• WHAT YOU SHOULD DO: Should a line below contain the word "download", report it.

Stored items:
════════

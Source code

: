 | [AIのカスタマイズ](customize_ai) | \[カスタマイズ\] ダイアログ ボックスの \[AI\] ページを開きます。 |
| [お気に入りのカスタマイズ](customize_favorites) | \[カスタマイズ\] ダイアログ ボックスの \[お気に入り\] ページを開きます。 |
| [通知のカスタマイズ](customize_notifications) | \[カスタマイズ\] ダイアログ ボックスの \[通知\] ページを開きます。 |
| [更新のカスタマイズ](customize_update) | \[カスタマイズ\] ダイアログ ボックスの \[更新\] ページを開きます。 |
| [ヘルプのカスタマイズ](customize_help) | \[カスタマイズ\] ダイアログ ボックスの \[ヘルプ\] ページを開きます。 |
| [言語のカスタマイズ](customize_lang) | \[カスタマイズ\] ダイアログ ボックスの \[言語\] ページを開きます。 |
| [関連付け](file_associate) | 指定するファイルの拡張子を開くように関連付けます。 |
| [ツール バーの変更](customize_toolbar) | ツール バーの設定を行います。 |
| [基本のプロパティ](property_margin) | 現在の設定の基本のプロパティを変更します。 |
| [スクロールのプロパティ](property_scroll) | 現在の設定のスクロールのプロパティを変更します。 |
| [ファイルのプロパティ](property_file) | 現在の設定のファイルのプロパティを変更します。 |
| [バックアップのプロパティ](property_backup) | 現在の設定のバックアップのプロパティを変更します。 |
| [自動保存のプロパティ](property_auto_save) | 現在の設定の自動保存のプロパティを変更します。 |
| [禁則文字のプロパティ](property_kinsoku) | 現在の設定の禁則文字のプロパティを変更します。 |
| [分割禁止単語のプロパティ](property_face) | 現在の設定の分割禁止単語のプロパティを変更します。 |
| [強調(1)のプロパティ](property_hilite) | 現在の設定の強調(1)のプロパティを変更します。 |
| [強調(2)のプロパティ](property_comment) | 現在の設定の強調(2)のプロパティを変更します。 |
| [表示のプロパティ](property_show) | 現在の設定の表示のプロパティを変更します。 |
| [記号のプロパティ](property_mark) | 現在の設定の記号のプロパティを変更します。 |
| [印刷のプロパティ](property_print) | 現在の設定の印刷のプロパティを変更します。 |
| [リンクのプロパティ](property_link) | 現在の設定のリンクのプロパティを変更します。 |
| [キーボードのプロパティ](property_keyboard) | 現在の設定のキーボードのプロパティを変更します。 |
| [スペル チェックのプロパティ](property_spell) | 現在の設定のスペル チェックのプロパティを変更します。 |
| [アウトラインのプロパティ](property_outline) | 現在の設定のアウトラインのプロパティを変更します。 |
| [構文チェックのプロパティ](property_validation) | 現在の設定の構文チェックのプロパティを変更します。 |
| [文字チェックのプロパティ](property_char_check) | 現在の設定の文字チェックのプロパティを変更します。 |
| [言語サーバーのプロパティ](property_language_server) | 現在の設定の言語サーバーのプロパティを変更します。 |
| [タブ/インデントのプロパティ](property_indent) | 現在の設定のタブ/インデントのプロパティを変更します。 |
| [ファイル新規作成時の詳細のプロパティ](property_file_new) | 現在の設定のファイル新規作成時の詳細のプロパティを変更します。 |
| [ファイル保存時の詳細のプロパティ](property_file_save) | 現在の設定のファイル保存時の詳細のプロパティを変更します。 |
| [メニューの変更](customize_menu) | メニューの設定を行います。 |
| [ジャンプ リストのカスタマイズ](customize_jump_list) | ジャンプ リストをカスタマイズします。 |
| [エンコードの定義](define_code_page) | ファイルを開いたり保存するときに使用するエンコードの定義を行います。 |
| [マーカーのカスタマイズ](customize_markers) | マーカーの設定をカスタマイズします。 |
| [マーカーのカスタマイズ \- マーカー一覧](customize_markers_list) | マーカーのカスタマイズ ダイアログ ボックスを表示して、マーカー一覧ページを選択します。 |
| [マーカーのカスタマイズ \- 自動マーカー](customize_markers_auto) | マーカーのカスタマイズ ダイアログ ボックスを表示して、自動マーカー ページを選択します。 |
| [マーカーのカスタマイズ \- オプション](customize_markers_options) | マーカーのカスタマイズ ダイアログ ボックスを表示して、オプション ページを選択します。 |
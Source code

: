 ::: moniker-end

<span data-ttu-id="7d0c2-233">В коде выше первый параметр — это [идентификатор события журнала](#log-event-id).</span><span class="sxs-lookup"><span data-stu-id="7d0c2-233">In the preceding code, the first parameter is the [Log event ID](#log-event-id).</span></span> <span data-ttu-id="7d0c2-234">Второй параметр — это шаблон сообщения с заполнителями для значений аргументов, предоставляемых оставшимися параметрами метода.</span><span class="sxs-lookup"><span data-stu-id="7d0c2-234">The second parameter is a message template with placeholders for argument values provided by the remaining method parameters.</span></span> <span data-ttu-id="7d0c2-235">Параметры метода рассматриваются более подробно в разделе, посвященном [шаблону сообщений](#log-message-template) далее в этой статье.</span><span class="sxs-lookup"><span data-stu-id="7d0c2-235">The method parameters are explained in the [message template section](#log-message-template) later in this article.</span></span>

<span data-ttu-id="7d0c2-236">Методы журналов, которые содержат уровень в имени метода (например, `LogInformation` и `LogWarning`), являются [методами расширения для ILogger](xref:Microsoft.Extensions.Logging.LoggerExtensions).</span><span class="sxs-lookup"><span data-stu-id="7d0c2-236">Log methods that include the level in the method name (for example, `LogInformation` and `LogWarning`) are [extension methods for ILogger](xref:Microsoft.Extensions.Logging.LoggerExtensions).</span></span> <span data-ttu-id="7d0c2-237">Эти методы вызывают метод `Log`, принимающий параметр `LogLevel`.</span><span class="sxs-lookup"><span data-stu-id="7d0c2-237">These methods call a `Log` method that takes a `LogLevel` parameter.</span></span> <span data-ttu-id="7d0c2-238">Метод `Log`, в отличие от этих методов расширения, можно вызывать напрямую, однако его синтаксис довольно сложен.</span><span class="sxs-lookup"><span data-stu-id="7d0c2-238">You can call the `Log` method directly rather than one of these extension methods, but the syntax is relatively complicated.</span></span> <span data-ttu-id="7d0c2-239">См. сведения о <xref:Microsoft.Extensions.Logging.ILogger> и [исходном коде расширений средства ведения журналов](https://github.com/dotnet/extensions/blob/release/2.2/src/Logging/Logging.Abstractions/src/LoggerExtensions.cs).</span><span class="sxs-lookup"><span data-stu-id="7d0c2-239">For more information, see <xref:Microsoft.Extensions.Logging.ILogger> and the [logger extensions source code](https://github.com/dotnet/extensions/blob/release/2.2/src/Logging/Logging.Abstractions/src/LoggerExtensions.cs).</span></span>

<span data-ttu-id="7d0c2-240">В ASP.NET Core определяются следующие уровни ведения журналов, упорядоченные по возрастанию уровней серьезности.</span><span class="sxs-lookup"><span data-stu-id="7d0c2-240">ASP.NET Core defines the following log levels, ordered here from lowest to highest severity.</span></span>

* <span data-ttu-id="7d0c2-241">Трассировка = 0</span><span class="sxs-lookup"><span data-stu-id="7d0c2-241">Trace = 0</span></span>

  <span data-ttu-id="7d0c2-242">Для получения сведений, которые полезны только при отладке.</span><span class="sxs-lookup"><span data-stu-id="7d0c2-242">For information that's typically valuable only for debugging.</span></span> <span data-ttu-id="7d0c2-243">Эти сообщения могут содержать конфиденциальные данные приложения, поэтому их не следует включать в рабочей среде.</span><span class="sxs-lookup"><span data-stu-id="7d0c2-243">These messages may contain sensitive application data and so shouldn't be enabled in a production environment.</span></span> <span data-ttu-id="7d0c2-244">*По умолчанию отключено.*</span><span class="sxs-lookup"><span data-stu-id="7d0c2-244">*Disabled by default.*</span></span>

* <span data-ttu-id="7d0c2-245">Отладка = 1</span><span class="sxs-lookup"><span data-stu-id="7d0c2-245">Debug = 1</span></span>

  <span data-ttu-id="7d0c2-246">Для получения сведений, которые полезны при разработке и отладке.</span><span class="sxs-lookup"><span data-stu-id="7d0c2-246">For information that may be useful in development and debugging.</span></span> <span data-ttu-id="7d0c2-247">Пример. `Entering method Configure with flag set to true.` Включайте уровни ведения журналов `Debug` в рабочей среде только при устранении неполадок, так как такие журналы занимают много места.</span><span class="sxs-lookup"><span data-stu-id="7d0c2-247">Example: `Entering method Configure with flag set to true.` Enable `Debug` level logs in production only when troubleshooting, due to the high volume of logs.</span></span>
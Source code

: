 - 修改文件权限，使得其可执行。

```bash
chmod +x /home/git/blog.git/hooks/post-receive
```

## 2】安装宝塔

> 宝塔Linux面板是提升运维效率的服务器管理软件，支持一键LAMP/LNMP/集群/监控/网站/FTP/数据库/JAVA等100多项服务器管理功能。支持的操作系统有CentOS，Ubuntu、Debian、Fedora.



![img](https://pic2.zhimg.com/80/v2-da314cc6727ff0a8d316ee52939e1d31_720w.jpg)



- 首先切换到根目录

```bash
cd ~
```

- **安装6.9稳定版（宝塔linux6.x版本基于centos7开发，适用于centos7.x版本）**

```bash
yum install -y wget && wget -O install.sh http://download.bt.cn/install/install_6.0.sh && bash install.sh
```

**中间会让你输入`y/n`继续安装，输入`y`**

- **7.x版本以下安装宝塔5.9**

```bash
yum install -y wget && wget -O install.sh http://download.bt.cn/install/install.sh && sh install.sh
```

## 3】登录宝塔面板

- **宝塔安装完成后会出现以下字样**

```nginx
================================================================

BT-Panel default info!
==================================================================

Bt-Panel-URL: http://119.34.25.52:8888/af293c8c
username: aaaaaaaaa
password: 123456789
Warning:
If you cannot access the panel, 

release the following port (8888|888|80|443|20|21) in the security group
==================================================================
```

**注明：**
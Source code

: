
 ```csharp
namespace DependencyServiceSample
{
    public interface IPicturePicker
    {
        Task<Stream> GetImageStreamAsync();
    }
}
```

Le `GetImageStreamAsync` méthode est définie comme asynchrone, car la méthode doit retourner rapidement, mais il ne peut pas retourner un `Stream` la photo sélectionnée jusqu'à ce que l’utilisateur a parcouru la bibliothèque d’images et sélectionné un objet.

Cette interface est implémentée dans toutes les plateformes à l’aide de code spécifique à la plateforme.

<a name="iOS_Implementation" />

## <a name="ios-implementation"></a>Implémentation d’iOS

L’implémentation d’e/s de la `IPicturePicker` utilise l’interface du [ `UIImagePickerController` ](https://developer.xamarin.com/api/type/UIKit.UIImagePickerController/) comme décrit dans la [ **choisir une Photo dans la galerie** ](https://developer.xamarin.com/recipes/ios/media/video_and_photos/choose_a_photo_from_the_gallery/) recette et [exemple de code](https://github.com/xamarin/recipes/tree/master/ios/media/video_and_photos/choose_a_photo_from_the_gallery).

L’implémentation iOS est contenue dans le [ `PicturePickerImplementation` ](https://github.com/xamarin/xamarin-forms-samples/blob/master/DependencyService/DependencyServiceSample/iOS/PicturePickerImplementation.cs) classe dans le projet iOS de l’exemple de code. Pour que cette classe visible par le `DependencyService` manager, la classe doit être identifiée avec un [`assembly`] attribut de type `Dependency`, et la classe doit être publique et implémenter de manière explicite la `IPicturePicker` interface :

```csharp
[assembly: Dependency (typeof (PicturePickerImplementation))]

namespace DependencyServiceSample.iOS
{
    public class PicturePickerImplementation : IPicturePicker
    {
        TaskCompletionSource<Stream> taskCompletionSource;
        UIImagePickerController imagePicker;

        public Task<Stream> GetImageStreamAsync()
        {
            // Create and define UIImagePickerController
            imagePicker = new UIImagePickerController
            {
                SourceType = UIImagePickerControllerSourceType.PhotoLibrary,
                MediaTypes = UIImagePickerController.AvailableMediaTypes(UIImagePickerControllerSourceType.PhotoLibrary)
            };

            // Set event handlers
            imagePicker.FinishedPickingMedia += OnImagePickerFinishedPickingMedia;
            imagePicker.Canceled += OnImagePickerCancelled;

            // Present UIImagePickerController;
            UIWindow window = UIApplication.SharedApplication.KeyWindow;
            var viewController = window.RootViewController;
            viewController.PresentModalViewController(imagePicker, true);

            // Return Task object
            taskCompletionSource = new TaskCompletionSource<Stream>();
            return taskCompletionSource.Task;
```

════════

• EXERCISE OUTPUT:
yum install -y wget && wget -O install.sh http://download.bt.cn/install/install_6.0.sh && bash install.sh
yum install -y wget && wget -O install.sh http://download.bt.cn/install/install.sh && sh install.sh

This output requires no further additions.